Last quarter, our engineering team merged 98% more pull requests than the previous year. When our CEO asked during our board meeting when customers would actually see the impact of all this “productivity,” I had to explain something that didn’t make sense on the surface: despite shipping more code than ever, our release velocity to production had actually decreased.
This is the paradox of 2026 that nobody warned us about.
The Numbers Don’t Lie (But They Do Mislead)
According to CircleCI’s 2026 State of Software Delivery report, AI-assisted development drove a 59% increase in average engineering throughput. Sounds incredible, right?
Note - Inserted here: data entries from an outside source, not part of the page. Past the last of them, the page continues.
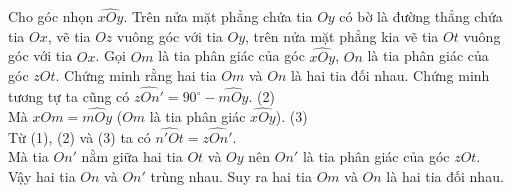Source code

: \begin{vn}%
Cho góc nhọn $ \widehat{xOy} $. Trên nửa mặt phẳng chứa tia $ Oy $ có bờ là đường thẳng chứa tia $ Ox $, vẽ tia $ Oz $ vuông góc với tia $ Oy $, trên nửa mặt phẳng kia vẽ tia $ Ot $ vuông góc với tia $ Ox $. Gọi $ Om $ là tia phân giác của góc $ \widehat{xOy} $, $ On $ là tia phân giác của góc $ zOt$. Chứng minh rằng hai tia $ Om $ và $ On $ là hai tia đối nhau.
	\loigiai
	{
	Chứng minh tương tự ta cũng có $ \widehat{zOn'}=90^\circ-\widehat{mOy} $. \hfill (2)\\
	Mà $ \widehat{xOm}=\widehat{mOy} $ ($ Om $ là tia phân giác $ \widehat{xOy} $). \hfill (3)\\
	Từ (1), (2) và (3) ta có $ \widehat{n'Ot}=\widehat{zOn'} $.\\
	Mà tia $ On' $ nằm giữa hai tia $ Ot$ và $ Oy $ nên $ On' $ là tia phân giác của góc $ zOt $.\\
	Vậy hai tia $ On $ và $ On' $ trùng nhau. Suy ra hai tia $ Om $ và $ On $  là hai tia đối nhau.
	}
\end{vn}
But here’s what the aggregate numbers hide: feature branch throughput increased 15%, while main branch throughput—where code actually gets promoted to production—fell by 7%.
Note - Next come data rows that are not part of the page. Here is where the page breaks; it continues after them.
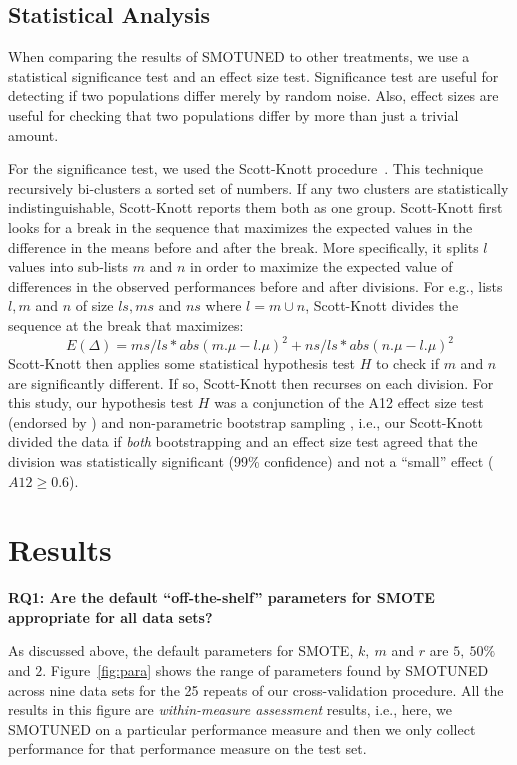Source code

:\documentclass[sigconf]{acmart}
\theoremstyle{break}
\newcommand{\sma}{{\sc SMOTE}}
\newcommand{\smb}{{\sc SMOTUNED}}
\begin{document}
\subsection{Statistical Analysis}
\label{sec:scott-knott}

When comparing the results of {\smb} to other
treatments, we use a statistical
significance test and an effect size test.
Significance test are useful for detecting if two populations
differ merely by random noise. 
Also, effect sizes are useful for checking that two populations differ by more than just a trivial amount.

For the significance test,  we used the 
     Scott-Knott procedure~\cite{mittas2013ranking,ghotra2015revisiting}. This
     technique recursively bi-clusters a sorted
    set of numbers. If any two clusters are statistically indistinguishable, Scott-Knott
    reports them both as one group.
    Scott-Knott first looks for a break in the sequence that maximizes the expected
    values in the difference in the means before and after the break.
    More specifically,  it  splits $l$ values into sub-lists $m$ and $n$ in order to maximize the expected value of differences  in the observed performances before and after divisions. For e.g., lists $l,m$ and $n$ of size $ls,ms$ and $ns$ where $l=m\cup n$, Scott-Knott divides the sequence at the break that maximizes:
     \[E(\Delta)=ms/ls*abs(m.\mu - l.\mu)^2 + ns/ls*abs(n.\mu - l.\mu)^2\]
Scott-Knott then applies some statistical hypothesis test $H$ to check if $m$ and $n$ are significantly different. If so, Scott-Knott then recurses on each division.
    For this study, our hypothesis test $H$ was a conjunction of the A12 effect size test (endorsed by
    \cite{arcuri2011practical})  and non-parametric bootstrap sampling \cite{efron94}, i.e., our Scott-Knott divided the data if {\em both}
    bootstrapping and an effect size test agreed that the division was statistically significant (99\% confidence) and not a ``small'' effect ($A12 \ge 0.6$).
   

\section{Results}
\label{sect:results}

{\bf RQ1: Are the default ``off-the-shelf'' parameters for SMOTE appropriate for all
 data sets?}
 
 As discussed above, the default parameters for
 {\sma}, $k,\ m$ and $r$ are $5,\ 50\%$ and $2$.
  Figure~\ref{fig:para} shows the range of parameters
 found by {\smb} across  nine data sets for the 25 repeats of our cross-validation procedure.
 All the results in this figure are {\em within-measure assessment} results, i.e.,
 here, we {\smb}  on a particular performance measure and then we only collect performance for that performance measure on the test set.
 
\end{document}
We’re generating more code, merging more PRs, and closing more tickets. But we’re releasing less frequently to customers.
The Supervision Paradox
Here’s what I’ve learned the hard way: the faster AI generates code, the more human attention is required to ensure that code actually works in the context of a real system with real users and real business constraints.
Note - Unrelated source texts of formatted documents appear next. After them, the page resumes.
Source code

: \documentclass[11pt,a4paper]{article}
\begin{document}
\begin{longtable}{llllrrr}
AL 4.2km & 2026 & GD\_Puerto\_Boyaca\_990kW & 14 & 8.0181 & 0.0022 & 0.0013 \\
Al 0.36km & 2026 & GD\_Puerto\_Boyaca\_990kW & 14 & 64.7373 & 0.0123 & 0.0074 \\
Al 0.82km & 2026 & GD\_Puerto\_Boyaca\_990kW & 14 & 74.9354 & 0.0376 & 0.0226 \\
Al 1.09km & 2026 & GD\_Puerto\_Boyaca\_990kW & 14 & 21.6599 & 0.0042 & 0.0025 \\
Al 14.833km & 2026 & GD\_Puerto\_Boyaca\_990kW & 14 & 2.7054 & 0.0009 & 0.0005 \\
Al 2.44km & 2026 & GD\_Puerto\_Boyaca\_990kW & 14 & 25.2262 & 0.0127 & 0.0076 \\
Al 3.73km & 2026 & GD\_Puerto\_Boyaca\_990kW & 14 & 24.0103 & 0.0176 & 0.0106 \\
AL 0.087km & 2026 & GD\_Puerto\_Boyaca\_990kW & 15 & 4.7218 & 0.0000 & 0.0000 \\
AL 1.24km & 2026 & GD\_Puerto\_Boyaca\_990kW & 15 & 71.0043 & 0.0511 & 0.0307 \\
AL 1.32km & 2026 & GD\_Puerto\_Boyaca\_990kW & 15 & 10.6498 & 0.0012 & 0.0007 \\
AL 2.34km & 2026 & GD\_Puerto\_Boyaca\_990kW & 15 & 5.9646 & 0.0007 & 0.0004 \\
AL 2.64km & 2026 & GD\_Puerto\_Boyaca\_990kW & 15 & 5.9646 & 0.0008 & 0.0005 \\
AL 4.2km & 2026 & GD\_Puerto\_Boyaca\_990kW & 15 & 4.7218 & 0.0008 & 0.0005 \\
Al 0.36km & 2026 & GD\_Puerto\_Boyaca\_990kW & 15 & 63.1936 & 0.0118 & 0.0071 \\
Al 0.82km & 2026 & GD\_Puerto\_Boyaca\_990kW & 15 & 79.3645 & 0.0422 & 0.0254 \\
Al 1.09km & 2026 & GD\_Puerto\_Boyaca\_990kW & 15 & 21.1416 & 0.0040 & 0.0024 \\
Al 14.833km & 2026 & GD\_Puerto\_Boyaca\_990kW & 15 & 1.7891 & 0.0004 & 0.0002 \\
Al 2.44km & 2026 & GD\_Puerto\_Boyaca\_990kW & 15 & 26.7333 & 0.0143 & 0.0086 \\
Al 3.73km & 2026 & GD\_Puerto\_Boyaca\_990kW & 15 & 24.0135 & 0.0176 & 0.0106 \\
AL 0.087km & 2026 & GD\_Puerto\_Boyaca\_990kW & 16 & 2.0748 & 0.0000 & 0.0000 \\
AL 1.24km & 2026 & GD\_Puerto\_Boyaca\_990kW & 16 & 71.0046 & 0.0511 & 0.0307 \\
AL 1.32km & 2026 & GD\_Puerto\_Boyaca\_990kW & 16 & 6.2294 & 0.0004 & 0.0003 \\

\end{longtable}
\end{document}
The production bottleneck didn’t disappear—it moved from writing to understanding. And understanding is much harder to speed up.
At my company, PR review time increased 91% after widespread AI adoption. Our senior engineers now spend 60-70% of their time reviewing code instead of writing it. We can’t just rubber-stamp AI-generated code—we’ve found subtle bugs that would have been production incidents, edge cases that weren’t considered, architectural decisions that didn’t align with our patterns.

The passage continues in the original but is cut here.